A large proportion of Bayfield's time would be absorbed in the attainment and calculation of these observations. The rest of his time would be occupied in sounding in the ship with the aid of Massey's sounding machine, the plotting of the stations on various large scale plans of harbours and smaller scale coast sheets, together with the superintendence and waiting upon his detached parties putting in th« shore line and coast details.
Considerable ground would have to be gone over in the course of these operations, and the Gulnare, being a sailing vessel, had very little rest or any one in her, when a fair wind offered. The winters were occupied in completing the plotting of the remaining details on the rough sheets and plans; the construction of more comprehensive small scale charts on Mercator's projection, on which the astronomically determined stations would be laid down by Bayfield himself, and between which the coast details and soundings from the roughs would be squared in. Fair copies would be made of the whole ,and in the spring be transmitted to the Hydrographer of the Admiralty for publication.
Accompanying Sailing Directions embodying information that cannot be written upon charts without causing confusion would also be written, and thus summer and winter would be fully occupied.
From the time of Bayfield's appointment to the Survey of the River and Gulf of St. Lawrence in the autumn of 1827, until July 1829, I have seen no journal, but the Quebec Gazette of the 19th May, 1828, says: "The hired schooner Gulnare, 146 tons, built for Captain Bayfield, R.N., as a surveying vessel, was launched yesterday from Mr. Taylor's shipyard. She is a fine vessel, owned by Mr. Stevenson, merchant, and after the season will be employed in the West India trade."

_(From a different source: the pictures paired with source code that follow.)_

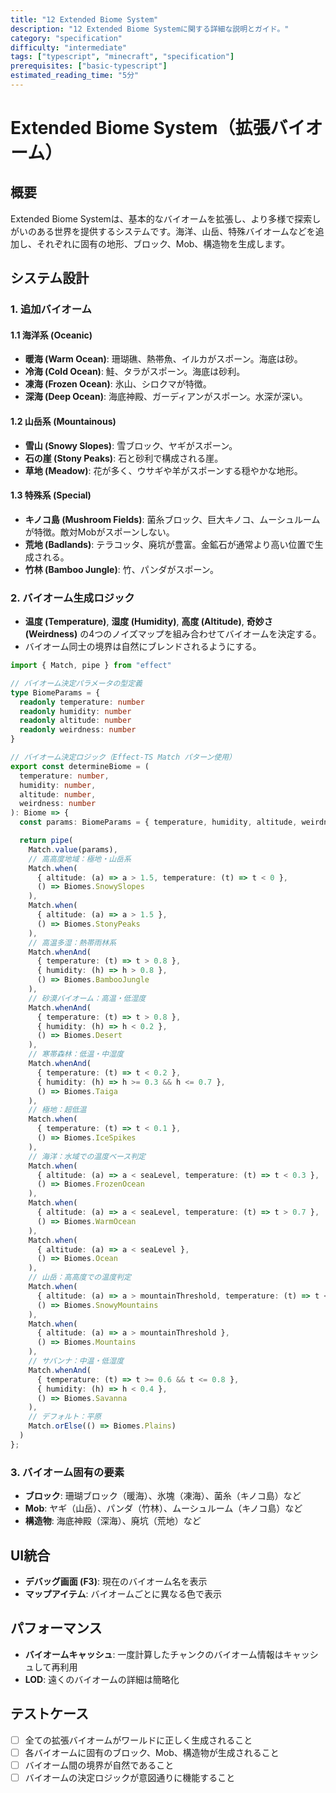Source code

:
```yaml
---
title: "12 Extended Biome System"
description: "12 Extended Biome Systemに関する詳細な説明とガイド。"
category: "specification"
difficulty: "intermediate"
tags: ["typescript", "minecraft", "specification"]
prerequisites: ["basic-typescript"]
estimated_reading_time: "5分"
---
```



# Extended Biome System（拡張バイオーム）

## 概要

Extended Biome Systemは、基本的なバイオームを拡張し、より多様で探索しがいのある世界を提供するシステムです。海洋、山岳、特殊バイオームなどを追加し、それぞれに固有の地形、ブロック、Mob、構造物を生成します。

## システム設計

### 1. 追加バイオーム

#### 1.1 海洋系 (Oceanic)
- **暖海 (Warm Ocean)**: 珊瑚礁、熱帯魚、イルカがスポーン。海底は砂。
- **冷海 (Cold Ocean)**: 鮭、タラがスポーン。海底は砂利。
- **凍海 (Frozen Ocean)**: 氷山、シロクマが特徴。
- **深海 (Deep Ocean)**: 海底神殿、ガーディアンがスポーン。水深が深い。

#### 1.2 山岳系 (Mountainous)
- **雪山 (Snowy Slopes)**: 雪ブロック、ヤギがスポーン。
- **石の崖 (Stony Peaks)**: 石と砂利で構成される崖。
- **草地 (Meadow)**: 花が多く、ウサギや羊がスポーンする穏やかな地形。

#### 1.3 特殊系 (Special)
- **キノコ島 (Mushroom Fields)**: 菌糸ブロック、巨大キノコ、ムーシュルームが特徴。敵対Mobがスポーンしない。
- **荒地 (Badlands)**: テラコッタ、廃坑が豊富。金鉱石が通常より高い位置で生成される。
- **竹林 (Bamboo Jungle)**: 竹、パンダがスポーン。

### 2. バイオーム生成ロジック

- **温度 (Temperature)**, **湿度 (Humidity)**, **高度 (Altitude)**, **奇妙さ (Weirdness)** の4つのノイズマップを組み合わせてバイオームを決定する。
- バイオーム同士の境界は自然にブレンドされるようにする。

```typescript
import { Match, pipe } from "effect"

// バイオーム決定パラメータの型定義
type BiomeParams = {
  readonly temperature: number
  readonly humidity: number
  readonly altitude: number
  readonly weirdness: number
}

// バイオーム決定ロジック（Effect-TS Match パターン使用）
export const determineBiome = (
  temperature: number,
  humidity: number,
  altitude: number,
  weirdness: number
): Biome => {
  const params: BiomeParams = { temperature, humidity, altitude, weirdness }

  return pipe(
    Match.value(params),
    // 高高度地域：極地・山岳系
    Match.when(
      { altitude: (a) => a > 1.5, temperature: (t) => t < 0 },
      () => Biomes.SnowySlopes
    ),
    Match.when(
      { altitude: (a) => a > 1.5 },
      () => Biomes.StonyPeaks
    ),
    // 高温多湿：熱帯雨林系
    Match.whenAnd(
      { temperature: (t) => t > 0.8 },
      { humidity: (h) => h > 0.8 },
      () => Biomes.BambooJungle
    ),
    // 砂漠バイオーム：高温・低湿度
    Match.whenAnd(
      { temperature: (t) => t > 0.8 },
      { humidity: (h) => h < 0.2 },
      () => Biomes.Desert
    ),
    // 寒帯森林：低温・中湿度
    Match.whenAnd(
      { temperature: (t) => t < 0.2 },
      { humidity: (h) => h >= 0.3 && h <= 0.7 },
      () => Biomes.Taiga
    ),
    // 極地：超低温
    Match.when(
      { temperature: (t) => t < 0.1 },
      () => Biomes.IceSpikes
    ),
    // 海洋：水域での温度ベース判定
    Match.when(
      { altitude: (a) => a < seaLevel, temperature: (t) => t < 0.3 },
      () => Biomes.FrozenOcean
    ),
    Match.when(
      { altitude: (a) => a < seaLevel, temperature: (t) => t > 0.7 },
      () => Biomes.WarmOcean
    ),
    Match.when(
      { altitude: (a) => a < seaLevel },
      () => Biomes.Ocean
    ),
    // 山岳：高高度での温度判定
    Match.when(
      { altitude: (a) => a > mountainThreshold, temperature: (t) => t < 0.4 },
      () => Biomes.SnowyMountains
    ),
    Match.when(
      { altitude: (a) => a > mountainThreshold },
      () => Biomes.Mountains
    ),
    // サバンナ：中温・低湿度
    Match.whenAnd(
      { temperature: (t) => t >= 0.6 && t <= 0.8 },
      { humidity: (h) => h < 0.4 },
      () => Biomes.Savanna
    ),
    // デフォルト：平原
    Match.orElse(() => Biomes.Plains)
  )
};
```

### 3. バイオーム固有の要素

- **ブロック**: 珊瑚ブロック（暖海）、氷塊（凍海）、菌糸（キノコ島）など
- **Mob**: ヤギ（山岳）、パンダ（竹林）、ムーシュルーム（キノコ島）など
- **構造物**: 海底神殿（深海）、廃坑（荒地）など

## UI統合

- **デバッグ画面 (F3)**: 現在のバイオーム名を表示
- **マップアイテム**: バイオームごとに異なる色で表示

## パフォーマンス

- **バイオームキャッシュ**: 一度計算したチャンクのバイオーム情報はキャッシュして再利用
- **LOD**: 遠くのバイオームの詳細は簡略化

## テストケース

- [ ] 全ての拡張バイオームがワールドに正しく生成されること
- [ ] 各バイオームに固有のブロック、Mob、構造物が生成されること
- [ ] バイオーム間の境界が自然であること
- [ ] バイオームの決定ロジックが意図通りに機能すること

The same paper of 20th October, 1828, states : "The hired schooner Gulnare, Captain Bayfield, R.N., returned yesterday, having been employed since June last in surveying the river under the orders of the Admiralty. She has been engaged the greater part of the time in surveying the North Channel below Quebec, but has been as low as Anticosti and Gaspé. The Gulnare is to be sold by auction on Saturday next." She was advertised in the same number of the Gazette, in English and French for sale, the terms being £1,050 in cash, and the balance in sixty days, "the sale to carry certain advantages which will be transferred with her register." This probably alluded to the hire by the Admiralty. The agents of sale were James Bell Forsyth and Francis Bell, Esqrs. During the winter of 1828-29, Bayfield read before the Literary and Historical Society of Quebec a paper on the Geology of Lake Superior, which will be found among the Printed Transactions. . This exhaustive treatise on so abstruse a subject extraneous to his profession, is a good instance of his studious and observant nature.

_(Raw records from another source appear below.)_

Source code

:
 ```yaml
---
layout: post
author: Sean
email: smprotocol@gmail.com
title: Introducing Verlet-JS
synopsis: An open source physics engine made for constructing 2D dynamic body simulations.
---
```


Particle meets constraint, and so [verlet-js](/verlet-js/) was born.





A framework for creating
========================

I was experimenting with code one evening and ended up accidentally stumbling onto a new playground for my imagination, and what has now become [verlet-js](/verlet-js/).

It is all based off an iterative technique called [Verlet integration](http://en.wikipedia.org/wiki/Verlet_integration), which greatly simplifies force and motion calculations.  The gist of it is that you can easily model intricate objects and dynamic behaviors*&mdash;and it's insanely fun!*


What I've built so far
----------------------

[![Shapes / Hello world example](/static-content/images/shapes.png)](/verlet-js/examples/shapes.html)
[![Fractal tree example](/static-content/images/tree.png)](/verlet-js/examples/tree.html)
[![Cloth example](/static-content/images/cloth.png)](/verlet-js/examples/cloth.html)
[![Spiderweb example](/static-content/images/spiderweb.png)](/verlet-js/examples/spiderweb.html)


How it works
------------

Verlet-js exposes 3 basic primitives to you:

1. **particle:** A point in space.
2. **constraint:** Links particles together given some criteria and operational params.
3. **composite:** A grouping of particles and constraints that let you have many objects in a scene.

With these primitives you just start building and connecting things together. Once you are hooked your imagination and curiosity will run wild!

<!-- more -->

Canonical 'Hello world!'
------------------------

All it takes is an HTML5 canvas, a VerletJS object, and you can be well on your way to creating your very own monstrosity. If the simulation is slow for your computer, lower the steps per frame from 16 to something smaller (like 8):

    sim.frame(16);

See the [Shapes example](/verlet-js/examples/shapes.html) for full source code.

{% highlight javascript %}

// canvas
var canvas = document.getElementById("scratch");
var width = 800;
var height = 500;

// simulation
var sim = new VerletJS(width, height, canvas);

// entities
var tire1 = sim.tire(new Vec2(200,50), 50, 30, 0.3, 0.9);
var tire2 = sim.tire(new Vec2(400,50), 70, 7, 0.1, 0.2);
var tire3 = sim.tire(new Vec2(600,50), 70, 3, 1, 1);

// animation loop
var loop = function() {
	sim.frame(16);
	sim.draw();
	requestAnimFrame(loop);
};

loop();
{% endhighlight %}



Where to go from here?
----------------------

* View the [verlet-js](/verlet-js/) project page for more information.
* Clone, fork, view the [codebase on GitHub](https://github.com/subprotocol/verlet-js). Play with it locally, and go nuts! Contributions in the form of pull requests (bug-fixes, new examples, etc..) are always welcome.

In July, 1829, Bayfield was in Ellis Cove, Anticosti, which seems to have been his principal rendezvous while surveying that island, and says : "Found that the wreck on West Point is the Hibernia, a merchant brig, whose master had died here of fatigue and is buried on the island. We were informed that another vessel, a barque, got ashore about 20 miles to the south-east, and that about half her crew had perished. This, added to the crew and passengers of the Granicus, who all perished miserably from cold and hunger after eating each other, is tolerably well for one year."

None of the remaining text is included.